Drupal 11.3.7 Llega con Parches Críticos: Tres Vulnerabilidades XSS Resueltas

La comunidad de desarrollo de Drupal ha lanzado la versión 11.3.7, clasificada como una actualización de seguridad crítica para los sitios que operan en esta rama moderna del CMS.

Este lanzamiento de parche (patch release) aborda tres vulnerabilidades específicas que afectan al núcleo de la plataforma, reforzando la protección contra ataques de inyección de scripts y preparando el terreno para la futura hoja de ruta del proyecto.

Vulnerabilidades Corregidas: XSS y Riesgo de Ejecución de Código

La versión 11.3.7 soluciona tres problemas de seguridad documentados en los avisos oficiales SA-CORE-2026-001, SA-CORE-2026-002 y SA-CORE-2026-003 . A continuación se detalla cada una de ellas:

SA-CORE-2026-001 (Critico)

Se trata de una vulnerabilidad de Cross-Site Scripting (XSS) en la integración de jQuery para los cuadros de diálogo modales AJAX de Drupal core.

La falla reside en que el sistema no sanitiza suficientemente ciertas opciones, lo que podría permitir a un atacante inyectar scripts maliciosos en las ventanas emergentes del sitio.

Cuando un usuario administrador o editor visualiza el contenido manipulado, el script se ejecuta en su navegador, pudiendo robar cookies de sesión o realizar acciones en su nombre.

SA-CORE-2026-002 (Moderadamente crítico)

Esta vulnerabilidad describe una "cadena de gadgets" (Gadget Chain) presente en Drupal core. Aunque no es directamente explotable por sí misma, representa un vector de ataque peligroso.

Si el sitio web tiene otra vulnerabilidad que permita la deserialización insegura de datos (por ejemplo, al procesar archivos de configuración maliciosos), esta cadena de gadgets puede ser utilizada por un atacante para escalar el privilegio y lograr ejecución remota de código (RCE) o inyección SQL en el servidor.

SA-CORE-2026-003 (Moderadamente crítico)

La tercera vulnerabilidad es otro fallo de Cross-Site Scripting (XSS), esta vez relacionado con el soporte de autocompletado de entidades en el editor CKEditor 5, introducido en Drupal 11.3.

Las sugerencias de autocompletado no se sanitizan adecuadamente, lo que permite a un usuario malintencionado desencadenar un ataque XSS almacenado contra otros usuarios que interactúen con el editor de texto enriquecido.

Requisitos de PHP y Compatibilidad

Para los administradores que planean actualizar o instalar Drupal 11.3.7, es fundamental revisar los requisitos del lenguaje de servidor.

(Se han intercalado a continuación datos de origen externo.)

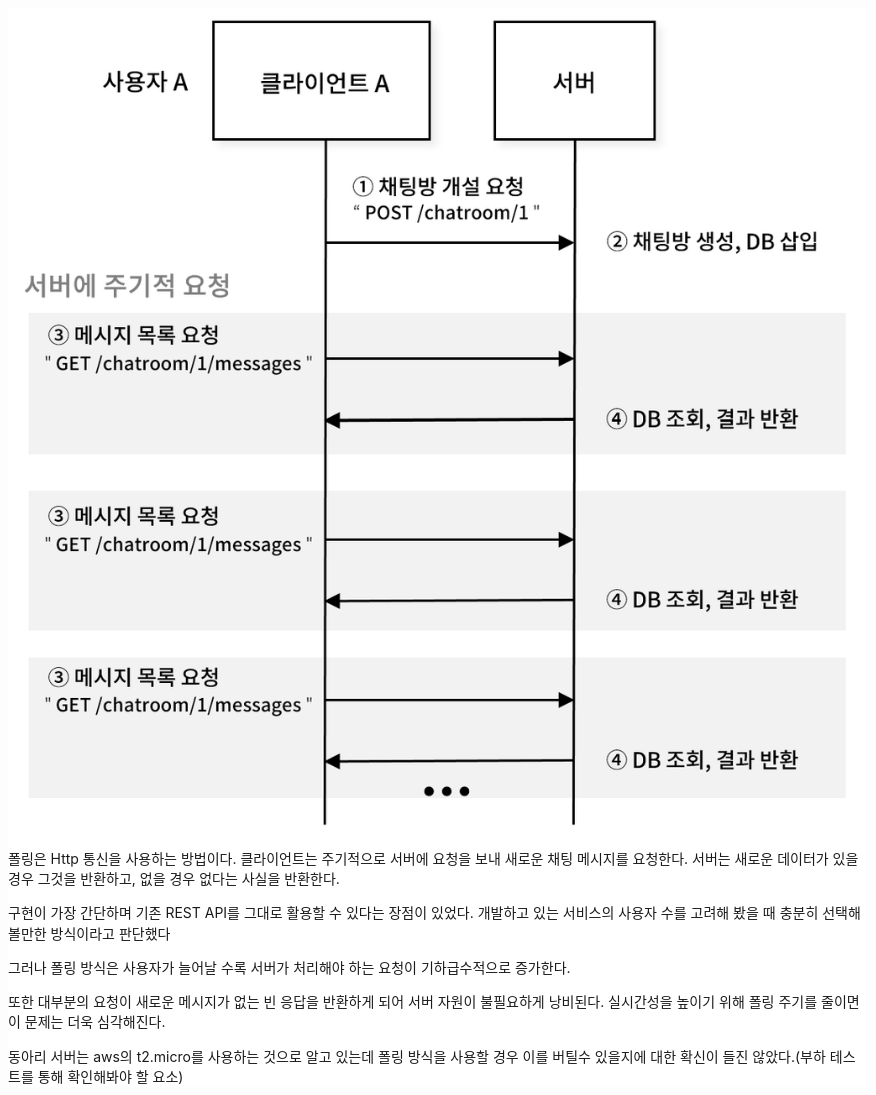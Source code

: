 ![Polling](img.png)

폴링은 Http 통신을 사용하는 방법이다. 클라이언트는 주기적으로 서버에 요청을 보내 새로운 채팅 메시지를 요청한다. 서버는 새로운 데이터가 있을 경우 그것을 반환하고, 없을 경우 없다는 사실을 반환한다.

구현이 가장 간단하며 기존 REST API를 그대로 활용할 수 있다는 장점이 있었다. 개발하고 있는 서비스의 사용자 수를 고려해 봤을 때 충분히 선택해볼만한 방식이라고 판단했다

그러나 폴링 방식은 사용자가 늘어날 수록 서버가 처리해야 하는 요청이 기하급수적으로 증가한다. 

또한 대부분의 요청이 새로운 메시지가 없는 빈 응답을 반환하게 되어 서버 자원이 불필요하게 낭비된다. 실시간성을 높이기 위해 폴링 주기를 줄이면 이 문제는 더욱 심각해진다.

동아리 서버는 aws의 t2.micro를 사용하는 것으로 알고 있는데 폴링 방식을 사용할 경우 이를 버틸수 있을지에 대한 확신이 들진 않았다.(부하 테스트를 통해 확인해봐야 할 요소)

Según la documentación oficial del proyecto, Drupal 11.3.x es compatible exclusivamente con PHP 8.3 y PHP 8.4.

Es importante destacar que PHP 8.3 es el requisito mínimo para ejecutar esta rama. Las versiones anteriores del lenguaje (8.1 y 8.2) ya no son compatibles.

Si el servidor ejecuta una versión de PHP no soportada, los propietarios del sitio recibirán advertencias en el informe de estado del sistema, y la exposición a vulnerabilidades de las dependencias podría aumentar con el tiempo.

Para aquellos que utilizan la rama 10.6.x (la otra rama activa), esta versión sigue siendo compatible con PHP 8.1 y 8.2, aunque Drupal recomienda migrar a versiones más modernas.

Disponibilidad y Cómo Actualizar

Drupal 11.3.7 ya está disponible para su descarga e instalación.

Los administradores de sitios pueden actualizar a través de los métodos habituales:

• Usando Composer: Ejecutando composer update "drupal/core-*" --with-all-dependencies en la terminal del servidor.
• Actualización manual: Descargando el paquete desde la página de lanzamientos de Drupal Core en drupal.org y reemplazando los archivos del núcleo.

Dado que se trata de un lanzamiento de seguridad con clasificación "Crítica", se recomienda aplicar la actualización con carácter de urgencia, especialmente en sitios que permiten la interacción de múltiples usuarios con roles de edición o administración.

Antes de proceder, es fundamental realizar una copia de seguridad completa de la base de datos y los archivos del sitio, y probar el proceso en un entorno de ensayo (staging) si es posible.